The China-Australia Writing Centre, a joint initiative between Curtin’s School of Media Culture and Creative Arts and Shanghai’s prestigious Fudan University will exchange ideas about writing and its teaching and be a focal point for cultural exchange and translation across the region.

Curtin University Pro Vice-Chancellor Humanities Associate Professor Steve Mickler said the partnership would afford wonderful openings for collaboration between writers who use language in imaginative and inventive ways to communicate new ideas.

“It will also advance knowledge and critical practice, and examine social and cultural values,” Associate Professor Mickler said.

Humanities’ Dean of Research and Graduate Studies Professor Tim Dolin said the Centre would progress teaching and learning in the writing disciplines, building on Curtin’s long-standing record as a leader in the development and provision of creative and professional writing programs in Australia.

“With its unique mix of creative disciplines, languages, history and journalism, the centre will bring together writers from across a variety of fields, institutions and cultures,” Professor Dolin said.

Distinguished Curtin writing faculty have included Miles Franklin Award-winning novelists Elizabeth Jolley and Kim Scott, Vogel Literary Award winner Julienne van Loon, best-selling novelist Liz Byrski, and one of Australia’s most important poets, John Kinsella.
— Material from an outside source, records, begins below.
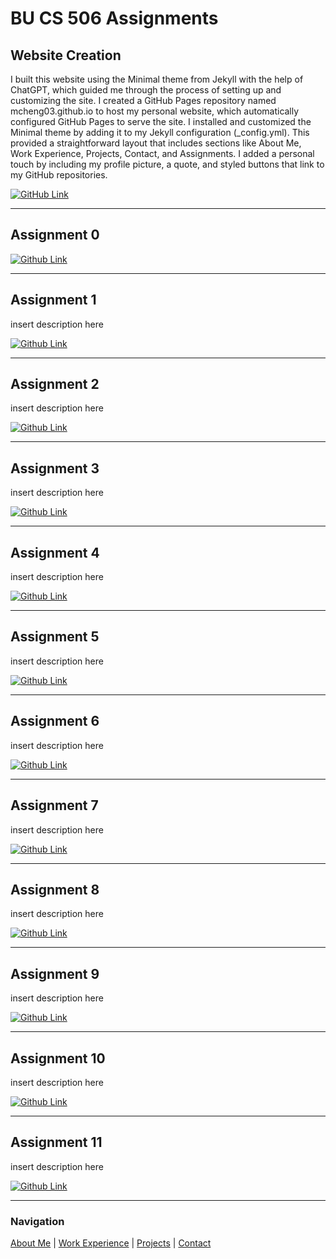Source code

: # BU CS 506 Assignments

## Website Creation
I built this website using the Minimal theme from Jekyll with the help of ChatGPT, which guided me through the process of setting up and customizing the site. I created a GitHub Pages repository named mcheng03.github.io to host my personal website, which automatically configured GitHub Pages to serve the site. I installed and customized the Minimal theme by adding it to my Jekyll configuration (_config.yml). This provided a straightforward layout that includes sections like About Me, Work Experience, Projects, Contact, and Assignments. I added a personal touch by including my profile picture, a quote, and styled buttons that link to my GitHub repositories. 

[![GitHub Link](https://img.shields.io/badge/GitHub-Link-blue?style=for-the-badge&logo=github)](https://github.com/mcheng03/mcheng03.github.io/)

---

## Assignment 0


[![Github Link](https://img.shields.io/badge/GitHub-Link-blue?style=for-the-badge&logo=github)](https://github.com/mcheng03/mchg-assignment-0)

---

## Assignment 1
insert description here

[![Github Link](https://img.shields.io/badge/GitHub-Link-blue?style=for-the-badge&logo=github)](https://github.com/mcheng03/mchg-assignment-1)

---

## Assignment 2
insert description here

[![Github Link](https://img.shields.io/badge/GitHub-Link-blue?style=for-the-badge&logo=github)](https://github.com/mcheng03/mchg-assignment-2)

---

## Assignment 3
insert description here

[![Github Link](https://img.shields.io/badge/GitHub-Link-blue?style=for-the-badge&logo=github)](https://github.com/mcheng03/mchg-assignment-3)

---

## Assignment 4
insert description here

[![Github Link](https://img.shields.io/badge/GitHub-Link-blue?style=for-the-badge&logo=github)](https://github.com/mcheng03/mchg-assignment-4)

---

## Assignment 5
insert description here

[![Github Link](https://img.shields.io/badge/GitHub-Link-blue?style=for-the-badge&logo=github)](https://github.com/mcheng03/mchg-assignment-5)

---

## Assignment 6
insert description here

[![Github Link](https://img.shields.io/badge/GitHub-Link-blue?style=for-the-badge&logo=github)](https://github.com/mcheng03/mchg-assignment-6)

---

## Assignment 7
insert description here

[![Github Link](https://img.shields.io/badge/GitHub-Link-blue?style=for-the-badge&logo=github)](https://github.com/mcheng03/mchg-assignment-7)

---

## Assignment 8
insert description here

[![Github Link](https://img.shields.io/badge/GitHub-Link-blue?style=for-the-badge&logo=github)](https://github.com/mcheng03/mchg-assignment-8)

---

## Assignment 9
insert description here

[![Github Link](https://img.shields.io/badge/GitHub-Link-blue?style=for-the-badge&logo=github)](https://github.com/mcheng03/mchg-assignment-9)

---

## Assignment 10
insert description here

[![Github Link](https://img.shields.io/badge/GitHub-Link-blue?style=for-the-badge&logo=github)](https://github.com/mcheng03/mchg-assignment-10)

---

## Assignment 11
insert description here

[![Github Link](https://img.shields.io/badge/GitHub-Link-blue?style=for-the-badge&logo=github)](https://github.com/mcheng03/mchg-assignment-11)

---

### Navigation

[About Me](/) | [Work Experience](work-experience.html) | [Projects](projects.html) | [Contact](contact.html)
Among its distinguished graduates are the Miles Franklin Award-winning novelist Tim Winton, young-adult novelist Jon Doust, Deborah Robertson, and the poets Tracy Ryan and Phillip Salom.

The Centre will host exchanges of academic staff, higher degree by research students, and undergraduate students; collaborative writing and research projects; joint conferences and workshops held alternatingly in the two countries on chosen themes; and cooperation in the development of writing programs.